**Provided data**
++++++

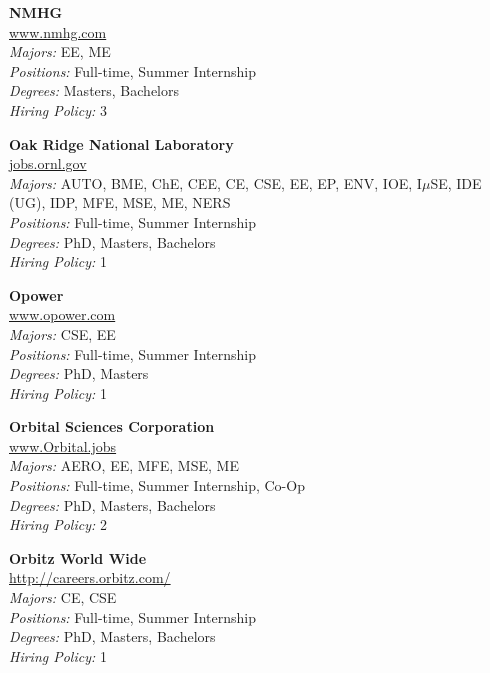 \documentclass{article}
\begin{document}
\begin{center}
\begin{multicols}{3}
\begin{minipage}{.9\columnwidth}{\Large\bf NMHG }\\
	\url{www.nmhg.com}\\
	\emph{Majors:} EE, ME\\
	\emph{Positions:} Full-time, Summer Internship\\
	\emph{Degrees:} Masters, Bachelors\\
	\emph{Hiring Policy:} 3\\
\end{minipage}
 
\begin{minipage}{.9\columnwidth}{\Large\bf Oak Ridge National Laboratory }\\
	\url{jobs.ornl.gov}\\
	\emph{Majors:} AUTO, BME, ChE, CEE, CE, CSE, EE, EP, ENV, IOE, I$\mu$SE, IDE (UG), IDP, MFE, MSE, ME, NERS\\
	\emph{Positions:} Full-time, Summer Internship\\
	\emph{Degrees:} PhD, Masters, Bachelors\\
	\emph{Hiring Policy:} 1\\
\end{minipage}
 
\begin{minipage}{.9\columnwidth}{\Large\bf Opower }\\
	\url{www.opower.com}\\
	\emph{Majors:} CSE, EE\\
	\emph{Positions:} Full-time, Summer Internship\\
	\emph{Degrees:} PhD, Masters\\
	\emph{Hiring Policy:} 1\\
\end{minipage}
 
\begin{minipage}{.9\columnwidth}{\Large\bf Orbital Sciences Corporation }\\
	\url{www.Orbital.jobs}\\
	\emph{Majors:} AERO, EE, MFE, MSE, ME\\
	\emph{Positions:} Full-time, Summer Internship, Co-Op\\
	\emph{Degrees:} PhD, Masters, Bachelors\\
	\emph{Hiring Policy:} 2\\
\end{minipage}
 
\begin{minipage}{.9\columnwidth}{\Large\bf Orbitz World Wide }\\
	\url{http://careers.orbitz.com/}\\
	\emph{Majors:} CE, CSE\\
	\emph{Positions:} Full-time, Summer Internship\\
	\emph{Degrees:} PhD, Masters, Bachelors\\
	\emph{Hiring Policy:} 1\\
\end{minipage}
 

\end{multicols}
\end{center}
\end{document}
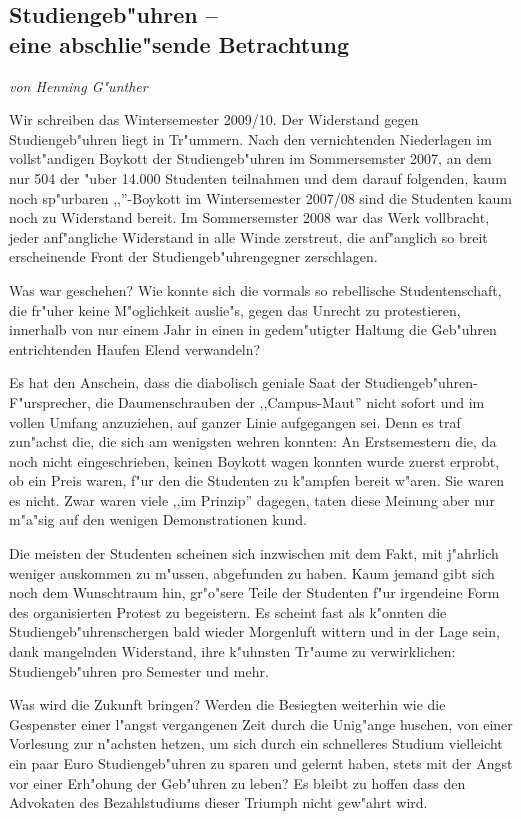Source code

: \subsection[Studiengeb"uhren]{Studiengeb"uhren --\\ eine abschlie"sende
Betrachtung}
\emph{von Henning G"unther}


Wir schreiben das Wintersemester 2009/10.
Der Widerstand gegen Studiengeb"uhren liegt in Tr"ummern.
Nach den vernichtenden Niederlagen im voll\-st"an\-di\-gen Boykott der
Studiengeb"uhren im Sommersemster 2007, an dem nur 504 der "uber 14.000 Studenten teilnahmen und dem darauf folgenden, kaum noch sp"urbaren ,,''-Boykott im Wintersemester 2007/08 sind die Studenten kaum noch zu Widerstand bereit. Im Sommersemster 2008 war das Werk vollbracht, jeder anf"angliche Widerstand in alle Winde zerstreut, die anf"anglich so breit erscheinende Front der Studiengeb"uhrengegner zerschlagen.

Was war geschehen?
Wie konnte sich die vormals so rebellische Studentenschaft, die fr"uher keine M"oglichkeit auslie"s, gegen das Unrecht zu protestieren, innerhalb von nur einem Jahr in einen in gedem"utigter Haltung die Geb"uhren entrichtenden Haufen Elend verwandeln?

Es hat den Anschein, dass die diabolisch geniale Saat der
Studiengeb"uhren-F"ursprecher, die Daumenschrauben der ,,Campus-Maut'' nicht
sofort und im vollen Umfang anzuziehen, auf ganzer Linie aufgegangen sei. Denn es traf zun"achst die, die sich am wenigsten wehren konnten: An Erstsemestern die, da noch nicht eingeschrieben, keinen Boykott wagen
konnten wurde zuerst erprobt, ob  ein Preis waren, f"ur den die Studenten zu k"ampfen bereit w"aren. Sie waren es nicht.
Zwar waren viele ,,im Prinzip'' dagegen, taten diese Meinung aber nur m"a"sig
auf den wenigen Demonstrationen kund.

Die meisten der Studenten scheinen sich inzwischen mit dem Fakt, mit j"ahrlich
 weniger auskommen zu m"ussen, abgefunden zu haben. Kaum jemand gibt sich noch dem Wunschtraum hin, gr"o"sere Teile der Studenten f"ur irgendeine Form des organisierten Protest zu begeistern.
Es scheint fast als k"onnten die Studiengeb"uhrenschergen bald wieder Morgenluft wittern und in der Lage sein, dank mangelnden Widerstand, ihre k"uhnsten Tr"aume zu verwirklichen:  Studiengeb"uhren pro Semester und mehr.

Was wird die Zukunft bringen?
Werden die Besiegten weiterhin wie die Gespenster einer l"angst vergangenen Zeit durch die Unig"ange huschen, von einer Vorlesung zur n"achsten hetzen, um sich durch ein schnelleres Studium vielleicht ein paar Euro Studiengeb"uhren zu sparen und gelernt haben, stets mit der Angst vor einer Erh"ohung der Geb"uhren zu leben?
Es bleibt zu hoffen dass den Advokaten des Bezahlstudiums dieser Triumph nicht gew"ahrt wird.
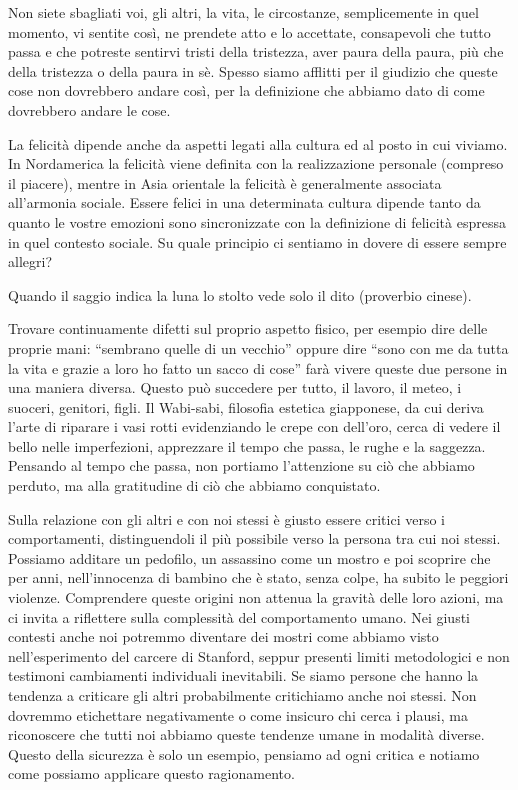 \documentclass[12pt]{book} %
\begin{document}
Non siete sbagliati voi, gli altri, la vita, le circostanze, semplicemente in quel momento, vi sentite così, ne prendete
atto e lo accettate, consapevoli che tutto passa e che potreste sentirvi tristi della tristezza, aver paura della
paura, più che della tristezza o della paura in sè. Spesso siamo afflitti per il giudizio che queste cose non dovrebbero
andare così, per la definizione che abbiamo dato di come dovrebbero andare le cose. 

La felicità dipende anche da aspetti legati alla cultura ed al posto in cui viviamo. In Nordamerica la felicità viene
definita con la realizzazione personale (compreso il piacere), mentre in Asia orientale la felicità è generalmente associata
all'armonia sociale. 
Essere felici in una determinata cultura dipende tanto da quanto le vostre emozioni sono sincronizzate con la
definizione di felicità espressa in quel contesto sociale. 
Su quale principio ci sentiamo in dovere di essere sempre allegri?

Quando il saggio indica la luna lo stolto vede solo il dito (proverbio cinese). 

Trovare continuamente difetti sul proprio aspetto fisico, per esempio dire delle proprie mani: “sembrano quelle di un
vecchio” oppure dire “sono con me da tutta la vita e grazie a loro ho fatto un sacco di cose” farà vivere queste due
persone in una maniera diversa. Questo può succedere per tutto, il lavoro, il meteo, i suoceri, genitori,
figli. Il Wabi-sabi, filosofia estetica giapponese, da cui deriva l'arte di riparare i vasi rotti evidenziando le crepe con dell'oro,
cerca di vedere il bello nelle imperfezioni, apprezzare il tempo che passa, le
rughe e la saggezza. Pensando al tempo che passa, non portiamo l'attenzione su ciò che abbiamo perduto, ma alla gratitudine di ciò che abbiamo conquistato.

Sulla relazione con gli altri e con noi stessi è giusto essere critici verso i comportamenti, distinguendoli il più possibile verso la persona tra cui noi stessi. 
Possiamo additare un pedofilo, un assassino
come un mostro e poi scoprire che per anni, nell'innocenza di bambino che è stato, senza colpe, ha
subito le peggiori violenze. Comprendere queste origini non attenua la gravità delle loro azioni, ma ci invita a riflettere sulla complessità del comportamento umano. Nei giusti contesti anche noi potremmo diventare dei mostri come abbiamo visto
nell'esperimento del carcere di Stanford, seppur presenti limiti metodologici e non testimoni cambiamenti individuali inevitabili.
Se siamo persone che hanno la tendenza a criticare gli altri
probabilmente critichiamo anche noi stessi. Non dovremmo etichettare negativamente o come insicuro chi cerca i
plausi, ma riconoscere che tutti noi abbiamo queste tendenze umane in modalità diverse. Questo della sicurezza è solo
un esempio, pensiamo ad ogni critica e notiamo come possiamo applicare questo ragionamento.
\end{document}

++++++

**Work order**
Across the listing above, find all lines where the word "dovrebbero" is present and copy them.

**Task solution**
paura, più che della tristezza o della paura in sè. Spesso siamo afflitti per il giudizio che queste cose non dovrebbero
andare così, per la definizione che abbiamo dato di come dovrebbero andare le cose. 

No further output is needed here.